Top Stories of 2003
This is Steve Ember with IN THE NEWS in VOA Special English.
American news experts at the Associated Press have chosen the top stories of two-thousand-three. Almost all the news directors named the war in Iraq as the most important event of the year.
The United States led a military coalition against Iraq beginning March nineteenth. The military action began after President Bush repeatedly warned Iraq to report about its weapons of mass destruction. By April seventh, much of Baghdad was under control of the coalition. Mr. Bush declared major combat operations over on May first.
Many Iraqis said they were happy that Saddam Hussein's rule was over. But Iraqi resisters have continued to attack and kill coalition fighters and Iraqi civilians.
American troops captured Saddam Hussein on December thirteenth. But so far the coalition has found no weapons of mass destruction in Iraq.
The news experts named the loss of the American space shuttle Columbia as the second most important story of the year. Columbia broke apart on February first as it returned to Earth after a sixteen-day research flight. Seven astronauts died in the explosion.
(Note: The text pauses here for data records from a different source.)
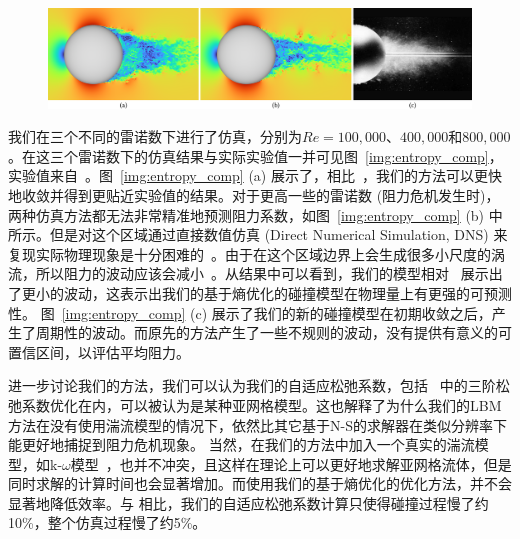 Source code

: \begin{figure}[!tb]
  \centering
    \includegraphics[width=0.99\columnwidth]{figures/wake_comp.png}
  \label{img:sphere_wake_comp}
\end{figure}

我们在三个不同的雷诺数下进行了仿真，分别为$Re=100,000$、$400,000$和$800,000$。在这三个雷诺数下的仿真结果与实际实验值一并可见图~\ref{img:entropy_comp}，实验值来自~\citep{Barati-2014}。图~\ref{img:entropy_comp} (a) 展示了，相比~\citep{Geier-2017}，我们的方法可以更快地收敛并得到更贴近实验值的结果。对于更高一些的雷诺数 (阻力危机发生时)，两种仿真方法都无法非常精准地预测阻力系数，如图~\ref{img:entropy_comp} (b) 中所示。但是对这个区域通过直接数值仿真 (Direct Numerical Simulation, DNS) 来复现实际物理现象是十分困难的~\citep{Tiwari-2020}。由于在这个区域边界上会生成很多小尺度的涡流，所以阻力的波动应该会减小~\citep{Deshpande-2017}。从结果中可以看到，我们的模型相对~\citep{Geier-2017} 展示出了更小的波动，这表示出我们的基于熵优化的碰撞模型在物理量上有更强的可预测性。
图~\ref{img:entropy_comp} (c) 展示了我们的新的碰撞模型在初期收敛之后，产生了周期性的波动。而原先的方法产生了一些不规则的波动，没有提供有意义的可置信区间，以评估平均阻力。

进一步讨论我们的方法，我们可以认为我们的自适应松弛系数，包括~\citep{Geier-2017} 中的三阶松弛系数优化在内，可以被认为是某种亚网格模型。这也解释了为什么我们的LBM方法在没有使用湍流模型的情况下，依然比其它基于N-S的求解器在类似分辨率下能更好地捕捉到阻力危机现象。
当然，在我们的方法中加入一个真实的湍流模型，如k-$\omega$模型~\citep{Menter-1994}，也并不冲突，且这样在理论上可以更好地求解亚网格流体，但是同时求解的计算时间也会显著增加。而使用我们的基于熵优化的优化方法，并不会显著地降低效率。与 \citep{Geier-2017} 相比，我们的自适应松弛系数计算只使得碰撞过程慢了约10\%，整个仿真过程慢了约5\%。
The Associated Press experts said a special recall vote by citizens in the state of California was the third most important story of the year. On October seventh, California voters removed Democrat Gray Davis as governor. They chose actor Arnold Schwarzenegger, a Republican, to replace him. Under Governor Davis, California had suffered severe financial problems.
The news experts said the disease SARS was another top story. In February, health experts in Asia reported the first cases of a new disease later named Severe Acute Respiratory Syndrome. Over time, about eight-thousand people around the world became sick with the disease. Almost eight-hundred people reportedly died.
The news agency experts identified a power loss in North America as the next most important event. On August fourteenth, a power company computer failed in the American state of Ohio. This caused a loss of electricity in eight American states and part of Canada.
Next, the experts noted America's improving economy. The nation's growth rate from July through September was the best in nineteen years. But estimates said the federal debt increased to five-hundred-thousand-million dollars.
Another top story was the deadly wildfires in California in October and November. The news experts said the tax cut of three-hundred-thirty-thousand-million dollars for American taxpayers was also an important story.
The safe return of a kidnapped fifteen-year-old girl was voted the ninth biggest story. Finally, the news experts chose the campaign for the Democratic Party's nomination for president in the two-thousand-four election. Former Vermont governor Howard Dean now appears to lead eight other competitors.